T-Closeness vs. Face and License Plate Blurring
These two levels of protection should be clearly separated. Face blurring and license plate blurring operate at the image pixel level. T-closeness operates at the descriptive or analytical data level. They are not interchangeable solutions.
In systems such as Gallio PRO, automatic processing applies to faces and license plates. It does not include automatic detection of logos, tattoos, name badges, documents, or content displayed on monitors. Such elements may be masked manually in the editor. If, after anonymization, an organization stores additional labels or metadata about the material, that is where a model such as t-closeness may become relevant.
Automatic face and license plate blurring requires AI models, usually based on deep learning and trained on image data for object detection tasks. T-closeness is not used to train those models. It can, however, support safer sharing of annotation datasets, statistics, or model evaluation results.
Challenges and Limitations of T-Closeness
The model is more restrictive than k-anonymity and l-diversity, but it does not solve every problem. In photo and video applications, limitations related to high-dimensional data and image semantics are especially important.
- It does not work on raw pixels - it requires a tabular representation of attributes.
- Sensitivity to the definition of the sensitive attribute - incorrect scene categorization reduces the value of the model.
- Utility cost - heavy generalization may reduce the analytical value of the dataset.
- No normative threshold t - risk assessment and decision documentation are necessary.
- It does not replace legal compliance - satisfying t-closeness alone does not mean GDPR compliance.
Normative References and Sources
T-closeness is a scientific concept, not an ISO standard or a requirement explicitly stated in the GDPR. Even so, it fits within the broader logic of data protection by design and risk minimization.
- Li, N., Li, T., Venkatasubramanian, S., "t-Closeness: Privacy Beyond k-Anonymity and l-Diversity", IEEE 23rd International Conference on Data Engineering, 2007.
- Regulation (EU) 2016/679 of the European Parliament and of the Council - GDPR, in particular Article 5, Article 25, and Recital 26.

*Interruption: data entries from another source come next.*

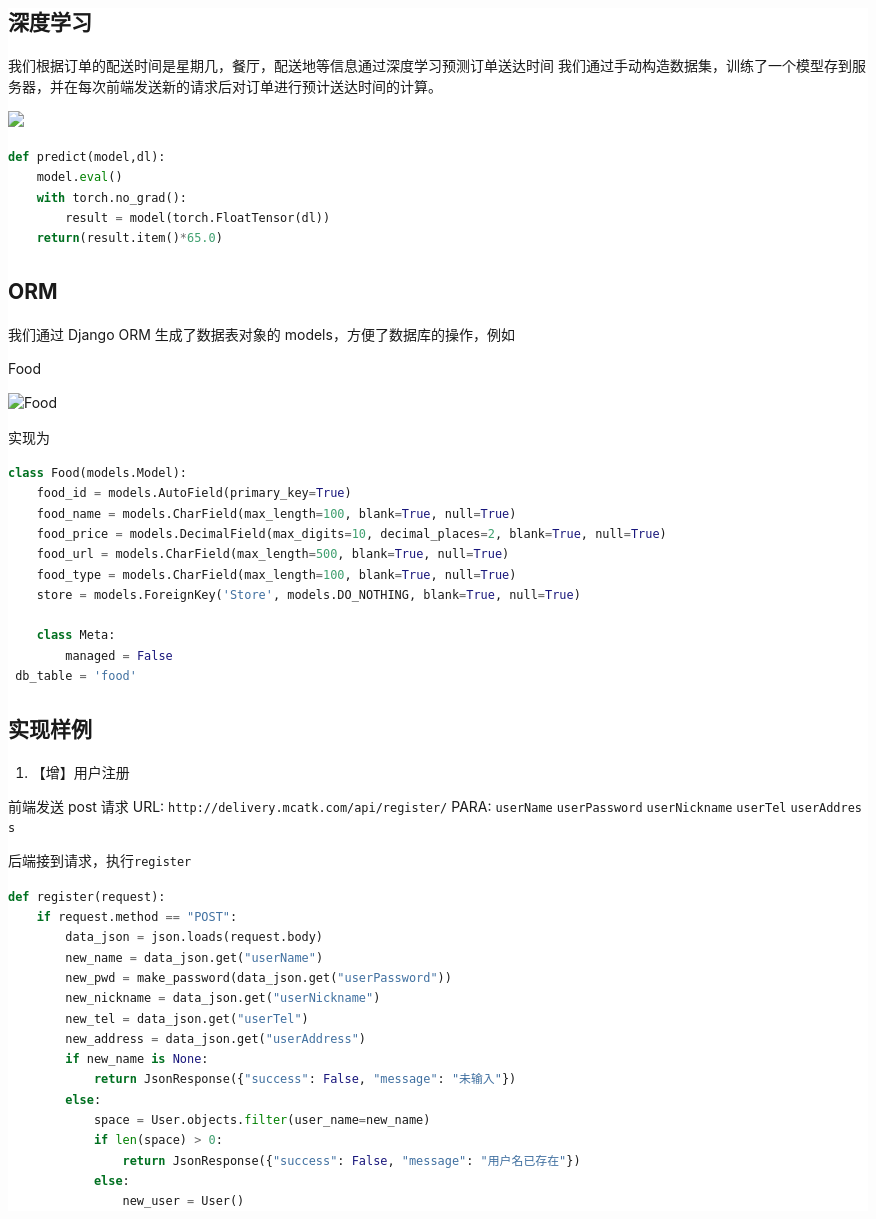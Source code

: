 ## 深度学习

我们根据订单的配送时间是星期几，餐厅，配送地等信息通过深度学习预测订单送达时间
我们通过手动构造数据集，训练了一个模型存到服务器，并在每次前端发送新的请求后对订单进行预计送达时间的计算。

![](https://pic.mcac.cc/soto-pictures/2021-12/wzVMGd.png)

```python
def predict(model,dl):
    model.eval()
    with torch.no_grad():
        result = model(torch.FloatTensor(dl))
    return(result.item()*65.0)
```

## ORM

我们通过 Django ORM 生成了数据表对象的 models，方便了数据库的操作，例如

Food

![Food](https://pic.mcac.cc/soto-pictures/2021-12/C1MOdS.png)

实现为

```python
class Food(models.Model):
    food_id = models.AutoField(primary_key=True)
    food_name = models.CharField(max_length=100, blank=True, null=True)
    food_price = models.DecimalField(max_digits=10, decimal_places=2, blank=True, null=True)
    food_url = models.CharField(max_length=500, blank=True, null=True)
    food_type = models.CharField(max_length=100, blank=True, null=True)
    store = models.ForeignKey('Store', models.DO_NOTHING, blank=True, null=True)

    class Meta:
        managed = False
 db_table = 'food'
```

## 实现样例

1. 【增】用户注册

前端发送 post 请求
URL: `http://delivery.mcatk.com/api/register/`
PARA: `userName` `userPassword` `userNickname` `userTel` `userAddress`

后端接到请求，执行`register`

```python
def register(request):
    if request.method == "POST":
        data_json = json.loads(request.body)
        new_name = data_json.get("userName")
        new_pwd = make_password(data_json.get("userPassword"))
        new_nickname = data_json.get("userNickname")
        new_tel = data_json.get("userTel")
        new_address = data_json.get("userAddress")
        if new_name is None:
            return JsonResponse({"success": False, "message": "未输入"})
        else:
            space = User.objects.filter(user_name=new_name)
            if len(space) > 0:
                return JsonResponse({"success": False, "message": "用户名已存在"})
            else:
                new_user = User()
```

- Opinion 05/2014 of the Article 29 Working Party on anonymisation techniques, as well as EDPB guidance on pseudonymization and risk assessment, can be interpreted together with re-identification risk assessment, although they do not establish t-closeness as a mandatory standard.
In compliance practice, t-closeness can be treated as a supporting technique for risk assessment of derived data related to photos and video recordings. It does not replace access controls, retention rules, legal basis analysis, or the technical effectiveness of face and license plate blurring.